What is the difference between ROUGE-L and ROUGE-Lsum? #
| ROUGE-L | ROUGE-Lsum | |
|---|---|---|
| Granularity | Full text as one sequence | Sentence-by-sentence |
| Sentence boundaries | Ignored | Respected |
| Better for | Short summaries | Long, multi-sentence summaries |
| Common benchmark use | General NLP evaluation | Abstractive summarization |
Use ROUGE-Lsum when evaluating paragraph-level or document-level summaries. Use ROUGE-L for sentence-level generation tasks.
What do ROUGE-1 and ROUGE-2 measure? #
- ROUGE-1: overlap of individual words (unigrams) between candidate and reference. Reflects vocabulary coverage.
- ROUGE-2: overlap of adjacent word pairs (bigrams). Rewards capturing phrases and local word order, making it more sensitive to fluency.
ROUGE-2 is often used as the primary metric in news summarization benchmarks because bigram overlap correlates better with human judgements than unigram overlap alone.
How is ROUGE scored: recall, precision, or F1? #
ROUGE can report all three, but recall is the traditional focus (the name stands for “Recall-Oriented Understudy”). Recall measures how much of the reference content appears in the candidate. In practice, the F1 score (harmonic mean of precision and recall) is now most commonly reported to balance coverage and conciseness.

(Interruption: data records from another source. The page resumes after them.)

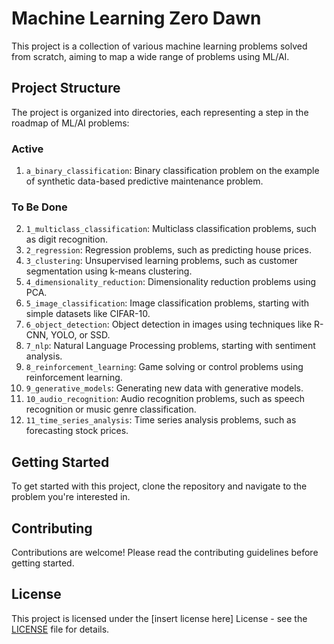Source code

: # Machine Learning Zero Dawn

This project is a collection of various machine learning problems solved from scratch, aiming to map a wide range of problems using ML/AI. 

## Project Structure

The project is organized into directories, each representing a step in the roadmap of ML/AI problems:

### Active
1. `a_binary_classification`: Binary classification problem on the example of synthetic data-based predictive maintenance problem.

### To Be Done
2. `1_multiclass_classification`: Multiclass classification problems, such as digit recognition.
3. `2_regression`: Regression problems, such as predicting house prices.
4. `3_clustering`: Unsupervised learning problems, such as customer segmentation using k-means clustering.
5. `4_dimensionality_reduction`: Dimensionality reduction problems using PCA.
6. `5_image_classification`: Image classification problems, starting with simple datasets like CIFAR-10.
7. `6_object_detection`: Object detection in images using techniques like R-CNN, YOLO, or SSD.
8. `7_nlp`: Natural Language Processing problems, starting with sentiment analysis.
9. `8_reinforcement_learning`: Game solving or control problems using reinforcement learning.
10. `9_generative_models`: Generating new data with generative models.
11. `10_audio_recognition`: Audio recognition problems, such as speech recognition or music genre classification.
12. `11_time_series_analysis`: Time series analysis problems, such as forecasting stock prices.

## Getting Started

To get started with this project, clone the repository and navigate to the problem you're interested in.

## Contributing

Contributions are welcome! Please read the contributing guidelines before getting started.

## License

This project is licensed under the [insert license here] License - see the [LICENSE](LICENSE) file for details.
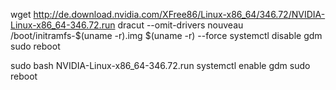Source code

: wget http://de.download.nvidia.com/XFree86/Linux-x86_64/346.72/NVIDIA-Linux-x86_64-346.72.run
dracut --omit-drivers nouveau /boot/initramfs-$(uname -r).img $(uname -r) --force
systemctl disable gdm
sudo reboot

sudo bash NVIDIA-Linux-x86_64-346.72.run
systemctl enable gdm
sudo reboot
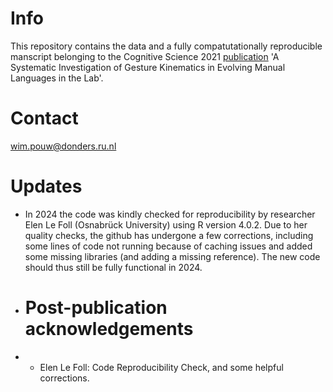 # Info
This repository contains the data and a fully compatutationally reproducible manscript belonging to the Cognitive Science 2021 [publication](https://onlinelibrary.wiley.com/doi/10.1111/cogs.13014) 'A Systematic Investigation of Gesture Kinematics in Evolving Manual Languages in the Lab'.

# Contact
wim.pouw@donders.ru.nl

# Updates
- In 2024 the code was kindly checked for reproducibility by researcher Elen Le Foll (Osnabrück University) using R version 4.0.2. Due to her quality checks, the github has undergone a few corrections, including some lines of code not running because of caching issues and added some missing libraries (and adding a missing reference). The new code should thus still be fully functional in 2024.

- # Post-publication acknowledgements
- - Elen Le Foll: Code Reproducibility Check, and some helpful corrections.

The rouge_score library returns all three:
| |
When should I use BERTScore instead of ROUGE? #
ROUGE is purely lexical — it only counts exact word matches. It penalises valid paraphrases that use different vocabulary. BERTScore uses contextual embeddings to measure semantic similarity, rewarding paraphrases that preserve meaning even with different words.
Use ROUGE as a fast, reproducible baseline for extractive summarization or when comparing systems on standard benchmarks. Use BERTScore (or other embedding-based metrics) when semantic fidelity matters more than exact word overlap, such as for abstractive generation or multilingual evaluation.